## [WHAT THE EXERCISE ASKS]
Return every line of the data that contains the string "remote".

## [SUPPLIED RECORDS]
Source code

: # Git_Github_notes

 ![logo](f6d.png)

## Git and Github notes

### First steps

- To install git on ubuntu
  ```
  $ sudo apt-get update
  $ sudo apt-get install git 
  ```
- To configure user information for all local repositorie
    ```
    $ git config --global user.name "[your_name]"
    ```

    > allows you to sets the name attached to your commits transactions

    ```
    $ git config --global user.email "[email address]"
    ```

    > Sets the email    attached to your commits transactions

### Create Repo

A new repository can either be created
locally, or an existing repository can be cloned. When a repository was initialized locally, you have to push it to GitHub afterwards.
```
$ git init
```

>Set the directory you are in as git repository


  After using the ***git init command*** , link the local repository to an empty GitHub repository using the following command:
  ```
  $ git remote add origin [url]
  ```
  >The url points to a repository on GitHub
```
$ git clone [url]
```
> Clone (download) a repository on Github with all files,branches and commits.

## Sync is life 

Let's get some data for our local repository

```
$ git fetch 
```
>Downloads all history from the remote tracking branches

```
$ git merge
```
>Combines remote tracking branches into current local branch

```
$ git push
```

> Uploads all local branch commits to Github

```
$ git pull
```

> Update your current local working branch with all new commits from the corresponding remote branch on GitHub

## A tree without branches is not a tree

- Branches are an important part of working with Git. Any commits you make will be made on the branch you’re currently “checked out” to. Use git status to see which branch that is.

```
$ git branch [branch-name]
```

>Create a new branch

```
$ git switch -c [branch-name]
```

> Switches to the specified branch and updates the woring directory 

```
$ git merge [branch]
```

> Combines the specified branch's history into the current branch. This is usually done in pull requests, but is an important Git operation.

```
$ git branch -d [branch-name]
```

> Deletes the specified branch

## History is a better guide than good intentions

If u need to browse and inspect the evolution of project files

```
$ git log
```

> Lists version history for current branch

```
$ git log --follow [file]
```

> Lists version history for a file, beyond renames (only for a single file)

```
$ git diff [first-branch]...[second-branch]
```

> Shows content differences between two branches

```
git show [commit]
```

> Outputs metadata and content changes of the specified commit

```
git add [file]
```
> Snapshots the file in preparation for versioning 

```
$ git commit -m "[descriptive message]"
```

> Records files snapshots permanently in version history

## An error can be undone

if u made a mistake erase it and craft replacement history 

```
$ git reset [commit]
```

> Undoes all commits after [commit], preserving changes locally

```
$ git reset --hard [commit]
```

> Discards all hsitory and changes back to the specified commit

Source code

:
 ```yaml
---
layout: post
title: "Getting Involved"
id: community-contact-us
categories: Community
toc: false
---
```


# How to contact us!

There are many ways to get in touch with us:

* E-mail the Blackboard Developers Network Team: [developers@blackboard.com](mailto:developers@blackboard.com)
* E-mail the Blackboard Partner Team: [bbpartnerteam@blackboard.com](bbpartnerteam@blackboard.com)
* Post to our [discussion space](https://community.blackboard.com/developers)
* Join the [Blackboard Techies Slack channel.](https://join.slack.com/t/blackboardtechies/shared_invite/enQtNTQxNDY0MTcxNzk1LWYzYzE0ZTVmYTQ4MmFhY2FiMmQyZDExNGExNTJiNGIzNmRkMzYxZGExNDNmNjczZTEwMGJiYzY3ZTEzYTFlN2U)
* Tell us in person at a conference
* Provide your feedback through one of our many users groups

## [SOLVED PROBLEM]
  $ git remote add origin [url]
>Downloads all history from the remote tracking branches
>Combines remote tracking branches into current local branch
> Update your current local working branch with all new commits from the corresponding remote branch on GitHub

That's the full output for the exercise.